Thank goodness for the vagaries of academic publishing, which often result in M/m’s January issue coming out late enough in February to allow me to deliver one more barrage of news under the rubric of “2018.” (As if we hadn’t heard enough from that year—I know.)
Though some of you may have heard this news through other media, I thought it was important to acknowledge here on the Print Plus platform itself the honor that we have just been accorded by the Association of American Publishers: the 2019 PROSE Award for Innovation in Journal Publishing. Conceiving, designing, building, and sustaining this platform—not to mention convincing change-resistant institutions of its rigor, vision, and utility—has, I have intimated all too often in this space, been an arduous process. It’s very heartening to see that vision and that labor recognized. Cognizant of the glut of awards shows in this season, I will keep the thanks brief: suffice it to say that without the support of the MSA board and the JHUP development team, mountains of extra work from Sunshine Dempsey and the rest of the editorial staff, and most of all, the extraordinary skill and acumen of Matt Huculak and, more recently, Emily Christina Murphy, this platform would not exist.

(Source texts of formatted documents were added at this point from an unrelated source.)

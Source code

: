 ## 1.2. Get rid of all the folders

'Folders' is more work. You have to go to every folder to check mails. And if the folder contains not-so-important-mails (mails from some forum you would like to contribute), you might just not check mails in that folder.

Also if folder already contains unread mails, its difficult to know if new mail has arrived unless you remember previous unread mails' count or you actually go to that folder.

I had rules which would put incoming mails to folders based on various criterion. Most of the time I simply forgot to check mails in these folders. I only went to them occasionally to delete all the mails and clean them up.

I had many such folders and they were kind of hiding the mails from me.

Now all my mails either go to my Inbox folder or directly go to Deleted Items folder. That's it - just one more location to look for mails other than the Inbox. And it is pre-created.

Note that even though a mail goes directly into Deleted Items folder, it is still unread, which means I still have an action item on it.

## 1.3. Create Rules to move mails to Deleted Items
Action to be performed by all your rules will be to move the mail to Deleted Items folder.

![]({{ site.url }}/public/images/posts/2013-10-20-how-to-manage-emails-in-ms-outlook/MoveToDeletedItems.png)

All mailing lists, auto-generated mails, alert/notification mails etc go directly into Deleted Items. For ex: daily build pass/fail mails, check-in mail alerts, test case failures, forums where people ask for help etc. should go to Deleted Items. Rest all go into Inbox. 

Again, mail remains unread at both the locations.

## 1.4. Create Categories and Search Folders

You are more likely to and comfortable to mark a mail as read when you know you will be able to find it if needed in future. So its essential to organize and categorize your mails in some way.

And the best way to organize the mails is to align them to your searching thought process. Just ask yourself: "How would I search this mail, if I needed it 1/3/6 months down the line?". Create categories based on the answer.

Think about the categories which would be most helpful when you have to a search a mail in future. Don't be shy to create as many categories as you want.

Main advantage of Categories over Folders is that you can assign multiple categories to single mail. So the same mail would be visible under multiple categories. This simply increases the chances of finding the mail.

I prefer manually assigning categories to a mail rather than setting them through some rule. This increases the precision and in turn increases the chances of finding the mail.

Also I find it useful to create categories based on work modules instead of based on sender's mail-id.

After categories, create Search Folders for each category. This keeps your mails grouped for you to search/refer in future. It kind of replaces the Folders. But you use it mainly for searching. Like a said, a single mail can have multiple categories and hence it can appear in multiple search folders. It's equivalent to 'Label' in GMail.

It’s particularly satisfying to receive this award just as we launch the first of a series of cross-platform initiatives, a multi-part collection of responses to the brilliant and controversial print Special Issue on Weak Theory we published in September. Edited by Paul Saint-Amour, whose introduction to the issue appears, open access, on Print Plus, the issue has prompted a range of responses appreciative, instrumental, impressionistic and/or contrarian; as this first grouping (with pieces by Madelyn Detloff, David Sherman, Kate Stanley, Scott Herring, Yan Tang, Aaron Jaffe, and Michael F. Miller) demonstrates, weakness certainly does not equate to (or produce) neutrality. We’re looking forward to running several more of these feisty groupings over the course of the next months.
But there has been much else recently on the platform that bears repeated visiting: we’ve run thought-provoking clusters edited by Rebecca Walkowitz (“What Is the Scale of the Literary Object?”) and David James (“Modernism’s Contemporary Affects”), and will soon bring you a timely forum, edited by Megan Quigley, on “Reading ‘The Waste Land’ with the #MeToo Generation.” Our most recent direct-to-digital article, Daniel Gomes’s “Archival Airwaves,” takes full advantage of the platform’s capacity for sound in order to trace the multifaceted and productive function of radio archives.
We’d love to hear your ideas about how we can continue to grow and (in all possible senses) become more responsive.